Chico Buarque, pela crítica de Diogo Mainardi

Crítica do livro Benjamim, de Chico Buarque, por Diogo Mainardi.




Veja - 13/12/95


Chico Buarque é um orgulho nacional. Beijo-lhe os pés. É um grande sambista. Não obstante, permanece modesto. Adora futebol - informam-me, inclusive, que joga bem. Com suas canções, tornou-se símbolo de insubmissão à censura do regime militar. Descende da melhor linhagem de intelectuais do Brasil. Os livros de seu pai são imprescindíveis para compreender a formação do país. Uma imagem perfeita, a de Chico Buarque. Acrescida, nos últimos tempos, da enorme repercussão de sua incipiente carreira literária. Primeiro, Estorvo. Agora, Benjamim (Companhia das Letras; 165 páginas, 17 reais).

Não é fácil entender por que um homem tão bem sucedido em outros campos põe-se a escrever literatura. Certamente não pelo dinheiro, pois ganharia muito mais com um disco ou vendendo uma velha canção para a publicidade. Duvido também que o romance seja fruto de uma inspiração repentina, absolutamente impreterível. De fato, Benjamim baseia-se numa idéia simples, até mesmo simples demais, em que não se percebe a mão de uma musa benévola, mas apenas o esforço de um escritor disposto a preencher buracos. A minha sensação é de que Chico Buarque estava enjoado de sua imagem imaculada, adormecido numa vida sem riscos, sempre circundado por adoradores. Como um jogador enfadado que gira o tambor na roleta russa, ele decidiu escrever romances. Nada mais emocionante do que invadir o terreno desconhecido, sem medo de quebrar a cara.

Chico Buarque falhou, se essa era a sua intenção. Benjamim é tão comportado quanto ele. Não há perigo. Não há aventura. Não há nada que indique uma real motivação. O romance não ilumina. Ao mesmo tempo, não provoca danos. É um risco calculado, nem bom nem ruim. Roleta-russa com balas de festim. Apesar de despertar a inveja dos escritores profissionais, vendendo muito mais que todos eles juntos, Chico Buarque também não terá a emoção de ser atacado em público, por causa da habitual abjeção dos resenhistas da imprensa. Ele cometeu a ousadia de escrever um romance, mas a sua imaginação é tão avessa a ousadias que o resultado é imperceptível. Li ontem. Hoje, já não consigo lembrar de quase nada, a não ser um certo sentimento de vácuo.

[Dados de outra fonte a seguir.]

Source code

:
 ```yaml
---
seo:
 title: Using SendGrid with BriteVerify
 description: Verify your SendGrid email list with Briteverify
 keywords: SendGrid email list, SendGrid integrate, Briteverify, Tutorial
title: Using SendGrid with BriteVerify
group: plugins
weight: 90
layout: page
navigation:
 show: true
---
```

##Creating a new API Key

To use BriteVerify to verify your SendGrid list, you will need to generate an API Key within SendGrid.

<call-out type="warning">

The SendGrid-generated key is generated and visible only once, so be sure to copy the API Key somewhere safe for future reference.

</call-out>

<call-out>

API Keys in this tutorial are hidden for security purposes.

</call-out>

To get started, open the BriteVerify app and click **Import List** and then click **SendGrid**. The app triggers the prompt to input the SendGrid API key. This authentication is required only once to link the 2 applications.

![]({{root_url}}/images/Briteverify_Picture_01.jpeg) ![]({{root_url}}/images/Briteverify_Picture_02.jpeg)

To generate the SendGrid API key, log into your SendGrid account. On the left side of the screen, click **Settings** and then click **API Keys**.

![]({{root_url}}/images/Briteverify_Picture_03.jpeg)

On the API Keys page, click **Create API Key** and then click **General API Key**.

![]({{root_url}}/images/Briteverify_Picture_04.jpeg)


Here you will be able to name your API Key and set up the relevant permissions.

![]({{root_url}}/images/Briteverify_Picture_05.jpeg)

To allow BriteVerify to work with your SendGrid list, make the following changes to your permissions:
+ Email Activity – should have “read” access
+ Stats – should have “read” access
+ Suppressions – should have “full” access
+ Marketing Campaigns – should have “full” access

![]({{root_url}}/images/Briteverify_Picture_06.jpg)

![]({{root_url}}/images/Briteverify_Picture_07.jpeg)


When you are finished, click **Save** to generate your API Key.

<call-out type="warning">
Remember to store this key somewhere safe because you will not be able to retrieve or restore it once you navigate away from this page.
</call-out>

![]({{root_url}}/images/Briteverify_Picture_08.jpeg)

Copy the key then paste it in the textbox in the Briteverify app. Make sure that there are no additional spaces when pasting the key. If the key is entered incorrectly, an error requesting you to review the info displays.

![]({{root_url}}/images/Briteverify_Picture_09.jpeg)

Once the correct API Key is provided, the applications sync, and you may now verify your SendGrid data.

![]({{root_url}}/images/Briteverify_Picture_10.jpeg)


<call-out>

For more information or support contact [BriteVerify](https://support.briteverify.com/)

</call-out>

Benjamim é o nome do protagonista do livro, um velho modelo fotográfico agora desempregado. Nas primeiras linhas do romance, ele é fuzilado. Um instante antes de morrer, a sua vida passa-lhe diante dos olhos. Literalmente: "sua existência projetou-se do início ao fim, tal qual um filme". O leitor torce para que Chico Buarque não insista numa metáfora tão elementar, mas não há esperança, pois o romance não passa disso, o relato filmado de todos os episódios que levaram Benjamim até seu trágico destino. A história é mais ou menos a seguinte. Benjamim imagina reconhecer na jovem Ariela Masé a filha de sua antiga amada, Castana Beatriz, assassinada durante a ditadura militar. Involuntariamente, fora o próprio Benjamim a indicar o esconderijo de Castana Beatriz às forças da repressão. O sentimento de culpa destruíra sua vida. Agora ele tenta redimir-se com Ariela Masé, a suposta filha de sua amada.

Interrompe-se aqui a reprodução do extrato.